As plastics in our oceans break down into smaller and smaller parts without chemically decomposing, the resulting microplastics become a serious environmental problem. A new study at the Weizmann Institute of Science reveals a worrying aspect of microplastics – defined as particles smaller than 5 mm. They are carried into the atmosphere and carried by the wind to distant parts of the ocean, including those that appear clear. The analysis reveals that such tiny fragments can remain in the air for hours or days, spreading the potential to harm the marine environment and climb into the food chain affecting human health.
“A handful of studies have found microplastics in the atmosphere just above the water near the shore,” says Dr. Miri Trainic, in groups of prof. Ilana Korena from the Institute for the Department of Planet and Planet in collaboration with prof. Yinon Rudich of the same department and prof. Assaf Vardi from the Institute of Plant and Environmental Sciences. “But we were surprised to find a non-trivial amount above the seemingly pristine water.”
Koren and Vardi have been collaborating for years on studies designed to understand the connection between the ocean and the air. Although the way the oceans absorb materials from the atmosphere has been well studied, the opposite process – aerosolization, in which volatile constituents, viruses, algae fragments and other particles from seawater are introduced into the atmosphere – has been much less explored.
As part of this ongoing effort, aerosol samples were collected for study in Weizmann Laboratories during the operation of the 2016 research ship Tara, a schooner that brings together several international research teams to study the effects of climate change, primarily on marine biodiversity. Weizmann’s team placed the entrance of its measuring equipment on top of one of Tara’s masts (to avoid all aerosols generated by the schooner itself), and dr. J. Michel Flores of the Koren Group joined the mission to strive for collection as the schooner sailed the North Atlantic Ocean.

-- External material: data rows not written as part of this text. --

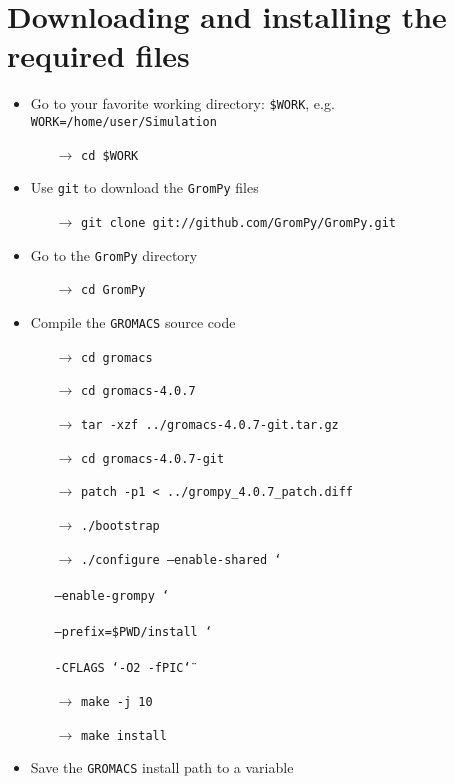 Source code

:\documentclass[fleqn,a4paper,12pt]{article}
\begin{document}
\section{Downloading and installing the required files}
\begin{itemize}
	\item Go to your favorite working directory: {\tt \$WORK}, e.g. {\tt 
	WORK=/home/user/Simulation}
	\begin{itemize}
		\item[$\to$] {\tt cd \$WORK}
    \end{itemize}
	\item Use {\tt git} to download the {\tt GromPy} files
	\begin{itemize}
		\item[$\to$] {\tt git clone git://github.com/GromPy/GromPy.git}
	\end{itemize}
	\item Go to the {\tt GromPy} directory
	\begin{itemize}
		\item[$\to$] {\tt cd GromPy}
	\end{itemize}
	\item Compile the {\tt GROMACS} source code
	\begin{itemize}
		\item[$\to$] {\tt cd gromacs}
		\item[$\to$] {\tt cd gromacs-4.0.7}
		\item[$\to$] {\tt tar -xzf ../gromacs-4.0.7-git.tar.gz} 
		\item[$\to$] {\tt cd gromacs-4.0.7-git}
		\item[$\to$] {\tt patch -p1 < ../grompy\_4.0.7\_patch.diff}
		\item[$\to$] {\tt ./bootstrap} 
		\item[$\to$] {\tt ./configure --enable-shared \char`\\ }\\
					   {\tt --enable-grompy \char`\\} \\
				       {\tt --prefix=\$PWD/install \char`\\}\\
				       {\tt -CFLAGS \char`\"-O2 -fPIC\char`\"}
		\item[$\to$] {\tt make -j 10}
		\item[$\to$] {\tt make install}
	\end{itemize}
	\item Save the {\tt GROMACS} install path to a variable

\end{itemize}
\end{document}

Identifying and quantifying the microplastic parts trapped in their aerosol samples was far from easy, as the particles proved to be difficult to extract under a microscope. In order to understand exactly what plastic enters the atmosphere, the team conducted Raman spectroscopy measurements with the help of Dr. Idda Pinkas from the Institute for Chemical Research to determine their chemical composition and size. The researchers found high levels of common plastics in their samples – polystyrene, polyethylene, polypropylene and more. Then, by calculating the shape and mass of microplastic particles, along with average wind directions and speeds above the ocean, the team showed that the source of this microplastic was most likely plastic bags and other plastic waste dumped near the coast and headed into the ocean hundreds of miles away.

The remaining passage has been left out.